What is needed » All of the entries must be duplicated exactly.

Items from a dataset
+ + + +
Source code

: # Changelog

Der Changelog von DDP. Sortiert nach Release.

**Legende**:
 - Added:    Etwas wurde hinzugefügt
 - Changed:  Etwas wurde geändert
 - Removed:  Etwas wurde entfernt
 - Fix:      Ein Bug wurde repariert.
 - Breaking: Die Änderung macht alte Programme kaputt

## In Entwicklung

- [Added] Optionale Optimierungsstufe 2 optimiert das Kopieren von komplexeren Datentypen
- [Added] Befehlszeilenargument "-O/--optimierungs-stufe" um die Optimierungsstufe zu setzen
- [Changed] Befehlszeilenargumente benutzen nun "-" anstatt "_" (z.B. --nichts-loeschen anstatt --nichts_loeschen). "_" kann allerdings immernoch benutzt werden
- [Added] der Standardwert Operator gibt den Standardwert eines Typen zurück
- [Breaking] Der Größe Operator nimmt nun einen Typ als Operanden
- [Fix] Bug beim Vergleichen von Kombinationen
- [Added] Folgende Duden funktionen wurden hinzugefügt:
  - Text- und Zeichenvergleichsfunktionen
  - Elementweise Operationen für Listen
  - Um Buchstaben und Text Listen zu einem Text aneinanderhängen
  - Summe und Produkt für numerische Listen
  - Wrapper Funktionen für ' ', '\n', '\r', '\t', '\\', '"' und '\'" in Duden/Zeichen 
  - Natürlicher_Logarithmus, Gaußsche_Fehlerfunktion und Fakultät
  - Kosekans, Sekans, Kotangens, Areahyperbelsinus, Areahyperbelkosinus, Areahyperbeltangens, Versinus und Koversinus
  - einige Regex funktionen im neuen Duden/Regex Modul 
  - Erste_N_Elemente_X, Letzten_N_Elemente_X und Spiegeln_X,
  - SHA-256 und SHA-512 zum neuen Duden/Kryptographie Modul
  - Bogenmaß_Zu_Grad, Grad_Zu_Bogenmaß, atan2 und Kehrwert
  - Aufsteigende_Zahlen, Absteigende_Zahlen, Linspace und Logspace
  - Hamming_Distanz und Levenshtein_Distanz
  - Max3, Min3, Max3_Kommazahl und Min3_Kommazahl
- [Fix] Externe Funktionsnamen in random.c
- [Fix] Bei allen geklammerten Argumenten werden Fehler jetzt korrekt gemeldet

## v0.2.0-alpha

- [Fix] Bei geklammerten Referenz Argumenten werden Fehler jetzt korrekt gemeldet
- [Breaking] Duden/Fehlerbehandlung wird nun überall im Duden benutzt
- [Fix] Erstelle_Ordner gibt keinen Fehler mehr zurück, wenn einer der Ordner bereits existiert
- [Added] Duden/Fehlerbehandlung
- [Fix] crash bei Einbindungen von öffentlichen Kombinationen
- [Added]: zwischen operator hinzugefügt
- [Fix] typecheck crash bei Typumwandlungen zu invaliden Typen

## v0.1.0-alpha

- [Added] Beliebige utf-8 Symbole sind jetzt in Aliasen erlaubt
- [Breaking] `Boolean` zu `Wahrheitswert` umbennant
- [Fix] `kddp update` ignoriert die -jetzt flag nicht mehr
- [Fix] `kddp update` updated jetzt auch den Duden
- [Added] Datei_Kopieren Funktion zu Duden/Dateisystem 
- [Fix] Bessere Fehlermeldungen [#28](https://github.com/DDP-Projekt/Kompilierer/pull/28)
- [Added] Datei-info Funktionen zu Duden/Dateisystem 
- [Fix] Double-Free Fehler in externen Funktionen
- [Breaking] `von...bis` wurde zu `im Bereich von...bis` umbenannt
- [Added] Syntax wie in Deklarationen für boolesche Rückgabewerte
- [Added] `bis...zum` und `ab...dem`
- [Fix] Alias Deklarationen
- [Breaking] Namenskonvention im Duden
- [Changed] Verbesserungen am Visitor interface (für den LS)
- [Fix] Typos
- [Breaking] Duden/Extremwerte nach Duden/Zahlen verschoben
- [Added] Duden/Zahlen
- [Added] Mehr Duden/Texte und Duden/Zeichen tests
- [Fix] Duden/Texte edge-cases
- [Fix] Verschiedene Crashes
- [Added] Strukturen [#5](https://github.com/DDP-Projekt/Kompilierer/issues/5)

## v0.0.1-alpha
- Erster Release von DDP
+ + + +
Answer »
Source code

: # Changelog

Der Changelog von DDP. Sortiert nach Release.

**Legende**:
 - Added:    Etwas wurde hinzugefügt
 - Changed:  Etwas wurde geändert
 - Removed:  Etwas wurde entfernt
 - Fix:      Ein Bug wurde repariert.
 - Breaking: Die Änderung macht alte Programme kaputt

## In Entwicklung

- [Added] Optionale Optimierungsstufe 2 optimiert das Kopieren von komplexeren Datentypen
- [Added] Befehlszeilenargument "-O/--optimierungs-stufe" um die Optimierungsstufe zu setzen
- [Changed] Befehlszeilenargumente benutzen nun "-" anstatt "_" (z.B. --nichts-loeschen anstatt --nichts_loeschen). "_" kann allerdings immernoch benutzt werden
- [Added] der Standardwert Operator gibt den Standardwert eines Typen zurück
- [Breaking] Der Größe Operator nimmt nun einen Typ als Operanden
- [Fix] Bug beim Vergleichen von Kombinationen
- [Added] Folgende Duden funktionen wurden hinzugefügt:
  - Text- und Zeichenvergleichsfunktionen
  - Elementweise Operationen für Listen
  - Um Buchstaben und Text Listen zu einem Text aneinanderhängen
  - Summe und Produkt für numerische Listen
  - Wrapper Funktionen für ' ', '\n', '\r', '\t', '\\', '"' und '\'" in Duden/Zeichen 
  - Natürlicher_Logarithmus, Gaußsche_Fehlerfunktion und Fakultät
  - Kosekans, Sekans, Kotangens, Areahyperbelsinus, Areahyperbelkosinus, Areahyperbeltangens, Versinus und Koversinus
  - einige Regex funktionen im neuen Duden/Regex Modul 
  - Erste_N_Elemente_X, Letzten_N_Elemente_X und Spiegeln_X,
  - SHA-256 und SHA-512 zum neuen Duden/Kryptographie Modul
  - Bogenmaß_Zu_Grad, Grad_Zu_Bogenmaß, atan2 und Kehrwert
  - Aufsteigende_Zahlen, Absteigende_Zahlen, Linspace und Logspace
  - Hamming_Distanz und Levenshtein_Distanz
  - Max3, Min3, Max3_Kommazahl und Min3_Kommazahl
- [Fix] Externe Funktionsnamen in random.c
- [Fix] Bei allen geklammerten Argumenten werden Fehler jetzt korrekt gemeldet

## v0.2.0-alpha

- [Fix] Bei geklammerten Referenz Argumenten werden Fehler jetzt korrekt gemeldet
- [Breaking] Duden/Fehlerbehandlung wird nun überall im Duden benutzt
- [Fix] Erstelle_Ordner gibt keinen Fehler mehr zurück, wenn einer der Ordner bereits existiert
- [Added] Duden/Fehlerbehandlung
- [Fix] crash bei Einbindungen von öffentlichen Kombinationen
- [Added]: zwischen operator hinzugefügt
- [Fix] typecheck crash bei Typumwandlungen zu invaliden Typen

## v0.1.0-alpha

- [Added] Beliebige utf-8 Symbole sind jetzt in Aliasen erlaubt
- [Breaking] `Boolean` zu `Wahrheitswert` umbennant
- [Fix] `kddp update` ignoriert die -jetzt flag nicht mehr
- [Fix] `kddp update` updated jetzt auch den Duden
- [Added] Datei_Kopieren Funktion zu Duden/Dateisystem 
- [Fix] Bessere Fehlermeldungen [#28](https://github.com/DDP-Projekt/Kompilierer/pull/28)
- [Added] Datei-info Funktionen zu Duden/Dateisystem 
- [Fix] Double-Free Fehler in externen Funktionen
- [Breaking] `von...bis` wurde zu `im Bereich von...bis` umbenannt
- [Added] Syntax wie in Deklarationen für boolesche Rückgabewerte
- [Added] `bis...zum` und `ab...dem`
- [Fix] Alias Deklarationen
- [Breaking] Namenskonvention im Duden
- [Changed] Verbesserungen am Visitor interface (für den LS)
- [Fix] Typos
- [Breaking] Duden/Extremwerte nach Duden/Zahlen verschoben
- [Added] Duden/Zahlen
- [Added] Mehr Duden/Texte und Duden/Zeichen tests
- [Fix] Duden/Texte edge-cases
- [Fix] Verschiedene Crashes
- [Added] Strukturen [#5](https://github.com/DDP-Projekt/Kompilierer/issues/5)

## v0.0.1-alpha
- Erster Release von DDP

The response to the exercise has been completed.